A una veloce ricapitolazione, emergono solo due episodi maggiori: la riforma che istituì la scuola media unica, che vide direttamente coinvolto un filosofo come Luporini, e i coraggiosi tentativi di Luigi Berlinguer, in gran parte falliti, per l’opposizione dei sindacati ma anche di tanti intellettuali, disturbati, soprattutto gli universitari, nel loro rassicurante e comodo tran-tran.
Al di là del merito, su cui si possono avere opinioni diverse, Berlinguer portava avanti un’idea forte dell’istruzione, a tutti i suoi livelli, come elemento centrale dell’assetto istituzionale del paese. Idea forte che è poi sempre mancata, e tanto più manca oggi. Da questo punto di vista, dunque, non si può non concordare con i firmatari dell’appello: i confusi provvedimenti e interventi della ministra Azzolina non sono certo all’altezza del problema.

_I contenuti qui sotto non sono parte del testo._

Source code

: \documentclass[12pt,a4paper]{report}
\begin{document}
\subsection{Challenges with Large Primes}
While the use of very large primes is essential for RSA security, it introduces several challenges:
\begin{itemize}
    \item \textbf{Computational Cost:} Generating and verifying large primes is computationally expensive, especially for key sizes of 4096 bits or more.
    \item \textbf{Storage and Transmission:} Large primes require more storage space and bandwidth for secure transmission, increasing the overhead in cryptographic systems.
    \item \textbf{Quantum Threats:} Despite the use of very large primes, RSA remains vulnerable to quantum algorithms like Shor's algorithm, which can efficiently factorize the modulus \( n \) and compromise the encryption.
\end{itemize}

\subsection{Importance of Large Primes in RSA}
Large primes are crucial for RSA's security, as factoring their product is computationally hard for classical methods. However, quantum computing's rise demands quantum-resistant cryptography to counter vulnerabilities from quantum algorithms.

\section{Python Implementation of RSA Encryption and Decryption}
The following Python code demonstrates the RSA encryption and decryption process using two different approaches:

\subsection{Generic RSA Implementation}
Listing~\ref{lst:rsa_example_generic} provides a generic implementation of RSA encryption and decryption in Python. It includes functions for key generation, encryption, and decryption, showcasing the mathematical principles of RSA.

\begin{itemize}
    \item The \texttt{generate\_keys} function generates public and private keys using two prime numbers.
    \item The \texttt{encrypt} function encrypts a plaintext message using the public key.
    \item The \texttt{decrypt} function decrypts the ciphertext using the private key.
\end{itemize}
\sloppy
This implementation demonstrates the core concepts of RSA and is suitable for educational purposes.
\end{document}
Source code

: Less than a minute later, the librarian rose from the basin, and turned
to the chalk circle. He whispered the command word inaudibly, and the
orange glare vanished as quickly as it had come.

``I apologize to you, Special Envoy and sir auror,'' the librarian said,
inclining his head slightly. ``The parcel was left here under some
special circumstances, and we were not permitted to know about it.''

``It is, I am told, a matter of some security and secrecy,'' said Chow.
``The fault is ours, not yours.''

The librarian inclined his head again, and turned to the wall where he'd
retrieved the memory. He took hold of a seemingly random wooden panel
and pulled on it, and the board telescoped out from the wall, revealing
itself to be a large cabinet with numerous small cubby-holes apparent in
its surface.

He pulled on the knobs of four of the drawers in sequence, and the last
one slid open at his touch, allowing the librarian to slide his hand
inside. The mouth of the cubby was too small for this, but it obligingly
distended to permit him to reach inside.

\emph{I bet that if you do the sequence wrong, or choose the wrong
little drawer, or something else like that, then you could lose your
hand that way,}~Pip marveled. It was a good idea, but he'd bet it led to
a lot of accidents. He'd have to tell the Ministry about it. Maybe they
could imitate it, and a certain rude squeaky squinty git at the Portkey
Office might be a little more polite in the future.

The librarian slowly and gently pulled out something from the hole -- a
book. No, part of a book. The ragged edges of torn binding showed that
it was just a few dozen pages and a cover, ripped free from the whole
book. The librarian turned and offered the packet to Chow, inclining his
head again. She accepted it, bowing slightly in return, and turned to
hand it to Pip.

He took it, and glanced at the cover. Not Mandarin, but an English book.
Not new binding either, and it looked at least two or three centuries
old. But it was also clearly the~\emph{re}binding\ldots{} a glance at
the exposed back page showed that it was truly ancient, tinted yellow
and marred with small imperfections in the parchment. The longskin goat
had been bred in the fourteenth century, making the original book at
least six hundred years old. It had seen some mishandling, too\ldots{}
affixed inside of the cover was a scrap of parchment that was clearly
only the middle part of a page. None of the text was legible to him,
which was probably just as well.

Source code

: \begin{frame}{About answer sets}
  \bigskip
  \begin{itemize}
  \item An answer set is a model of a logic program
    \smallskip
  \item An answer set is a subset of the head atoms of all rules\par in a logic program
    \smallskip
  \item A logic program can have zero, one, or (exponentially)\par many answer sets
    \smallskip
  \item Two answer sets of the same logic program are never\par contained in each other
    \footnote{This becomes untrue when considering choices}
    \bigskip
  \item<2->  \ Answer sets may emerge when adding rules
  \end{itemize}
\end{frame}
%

Allo stesso modo, non si può non condividere la preoccupazione per il ritardo nella riapertura delle scuole, che in altri paesi sembra essere una priorità mentre nel nostro sembra direttamente rinviata alle calende greche. L’atteggiamento è stato del tipo: togliamoci di mezzo almeno questo problema. E pazienza per le difficoltà organizzative dei genitori, o per le possibili carenze educative e psicologiche degli allievi.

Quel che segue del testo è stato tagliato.